Mountain View Medical Supply

Monday, March 5, 2012

Flu and the Importance of Fever

According to the media, flu season is officially in full swing. Did you get your flu shot? Are you not a fan of flu shots? How do you fight the flu when it hits you?

Inevitably, everyone will get the flu, usually several times throughout their lives. According to WebMD, influenza is an extremely contagious respiratory illness caused by influenza A or B viruses, and it attacks the body by spreading through the upper and/or lower respiratory tract. While similar to a cold, the flu is much worse. Both bring a sore throat, coughing, headache, and chest discomfort, but the flu typically has a high fever, fatigue, weakness and more. Plus the flu can lead to pneumonia.

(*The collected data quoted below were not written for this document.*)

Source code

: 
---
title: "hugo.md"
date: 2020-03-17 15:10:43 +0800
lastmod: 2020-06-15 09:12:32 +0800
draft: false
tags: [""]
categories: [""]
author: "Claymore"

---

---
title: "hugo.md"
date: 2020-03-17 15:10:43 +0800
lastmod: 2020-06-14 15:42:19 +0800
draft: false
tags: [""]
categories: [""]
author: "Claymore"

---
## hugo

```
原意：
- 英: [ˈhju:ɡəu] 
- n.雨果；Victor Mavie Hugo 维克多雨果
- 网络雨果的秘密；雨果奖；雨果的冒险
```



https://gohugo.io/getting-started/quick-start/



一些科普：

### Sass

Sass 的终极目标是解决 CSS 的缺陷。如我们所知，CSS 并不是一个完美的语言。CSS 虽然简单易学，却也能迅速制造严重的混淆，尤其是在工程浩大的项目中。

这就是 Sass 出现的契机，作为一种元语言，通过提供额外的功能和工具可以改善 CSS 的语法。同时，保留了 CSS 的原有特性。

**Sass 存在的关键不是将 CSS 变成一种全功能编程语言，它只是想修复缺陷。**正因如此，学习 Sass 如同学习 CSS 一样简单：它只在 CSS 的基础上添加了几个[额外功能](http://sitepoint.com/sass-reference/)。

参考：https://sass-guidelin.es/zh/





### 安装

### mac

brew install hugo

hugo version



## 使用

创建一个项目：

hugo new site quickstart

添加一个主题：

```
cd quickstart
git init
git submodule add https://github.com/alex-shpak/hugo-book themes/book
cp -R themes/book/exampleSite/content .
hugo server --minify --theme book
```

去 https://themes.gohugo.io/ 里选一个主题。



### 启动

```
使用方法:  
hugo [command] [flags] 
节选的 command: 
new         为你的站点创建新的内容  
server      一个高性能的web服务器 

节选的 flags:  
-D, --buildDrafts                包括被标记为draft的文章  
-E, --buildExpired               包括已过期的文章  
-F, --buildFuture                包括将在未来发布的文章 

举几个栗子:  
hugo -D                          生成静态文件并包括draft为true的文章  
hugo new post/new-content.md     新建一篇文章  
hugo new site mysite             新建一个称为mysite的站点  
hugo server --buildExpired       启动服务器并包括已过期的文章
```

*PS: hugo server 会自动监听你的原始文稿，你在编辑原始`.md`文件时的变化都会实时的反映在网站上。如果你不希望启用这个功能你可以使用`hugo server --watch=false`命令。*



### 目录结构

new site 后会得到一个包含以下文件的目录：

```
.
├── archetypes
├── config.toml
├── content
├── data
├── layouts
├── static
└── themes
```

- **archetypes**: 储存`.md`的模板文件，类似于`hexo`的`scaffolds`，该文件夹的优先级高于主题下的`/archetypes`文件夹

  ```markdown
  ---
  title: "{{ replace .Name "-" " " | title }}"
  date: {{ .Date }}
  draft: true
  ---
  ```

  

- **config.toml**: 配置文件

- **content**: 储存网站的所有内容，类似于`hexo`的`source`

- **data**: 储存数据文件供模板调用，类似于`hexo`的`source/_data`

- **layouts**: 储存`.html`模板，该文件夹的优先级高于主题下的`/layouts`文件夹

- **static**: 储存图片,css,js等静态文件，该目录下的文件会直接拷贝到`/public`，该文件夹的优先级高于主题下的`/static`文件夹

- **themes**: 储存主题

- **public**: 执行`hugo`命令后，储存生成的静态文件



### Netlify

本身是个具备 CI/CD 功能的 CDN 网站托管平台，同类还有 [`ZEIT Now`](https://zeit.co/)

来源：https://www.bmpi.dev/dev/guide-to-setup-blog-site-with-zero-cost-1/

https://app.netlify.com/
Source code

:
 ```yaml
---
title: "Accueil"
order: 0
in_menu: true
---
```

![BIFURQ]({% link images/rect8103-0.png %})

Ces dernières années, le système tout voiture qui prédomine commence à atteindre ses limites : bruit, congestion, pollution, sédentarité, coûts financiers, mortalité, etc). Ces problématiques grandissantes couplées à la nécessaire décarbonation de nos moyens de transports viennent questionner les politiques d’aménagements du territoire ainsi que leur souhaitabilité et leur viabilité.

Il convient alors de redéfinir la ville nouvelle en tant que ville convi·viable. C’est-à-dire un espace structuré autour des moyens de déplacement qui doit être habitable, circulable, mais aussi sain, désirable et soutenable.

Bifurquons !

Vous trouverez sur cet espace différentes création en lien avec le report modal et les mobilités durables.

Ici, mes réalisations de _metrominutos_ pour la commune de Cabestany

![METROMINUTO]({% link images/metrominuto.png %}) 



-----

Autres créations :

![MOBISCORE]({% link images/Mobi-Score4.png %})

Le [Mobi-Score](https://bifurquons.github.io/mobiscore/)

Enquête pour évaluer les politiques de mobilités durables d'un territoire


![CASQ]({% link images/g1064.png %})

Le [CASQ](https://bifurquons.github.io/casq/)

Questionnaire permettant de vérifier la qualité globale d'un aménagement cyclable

There are a few antiviral medications available over the counter to treat the flu such as Alka-Seltzer or NyQuil, and of course getting plenty of rest and drinking plenty of fluids is always recommended.

While a fever may be worrisome, it is actually a positive bodily response to the virus that has invaded the body. The elevated temperature is essentially the body activating the immune system. Though it is discomforting, it really is natures way of trying to help.

Because the liver is responsible for processing toxins, it makes sense that it would be much too busy to be bothered with the task of digesting food. Great strain can be taken off of the liver if no food is given. It has been suggested that fasting lowers the temperature, relieves the distress and facilitates elimination. It might lessen the strain on the liver and prevent more serious complications. Basically, fasting allows the liver to handle the task at hand, and that is helping your body to get well.

It is suggested that a fast on distilled water, or at least diluted fruit or vegetable juices, should be continued for twenty-four hours after the temperature has returned to normal. A good rule to remember is that the bowel can be cleared of toxins in twenty-four hours; the blood in three days; the liver in five days, providing only liquid nutrition is provided.

It is also suggested that an adult with a fever of 102F or lower should not suppress a fever with anti-inflammatory drugs (NSAIDs) such as aspirin or ibuprofen. Of course you should always consult your physician.

The old saying “starve a fever, feed a cold” does loosely represent sound medical advice, according to When sick with the flu, you probably wont feel like eating anyway since loss of appetite is your body’s natural defense mechanism for fevers, as it helps the immune system focus its energy on fighting pathogens. Adding fluids can only help fight the fever. Feeding a cold is simply a matter of keeping your nutrient levels up while the virus runs its course.

Lastly, since it is flu season, it is important to remember good hygiene when you are sick. Wash your hands often, cover your mouth when you cough, and use instant hand sanitizer for times when soap and water are not readily available. Remember that we don't know who may have ailments that would have disastrous consequences should they contract colds or flu. If you can, stay home from work or away from public places to help reduce the spread of infection.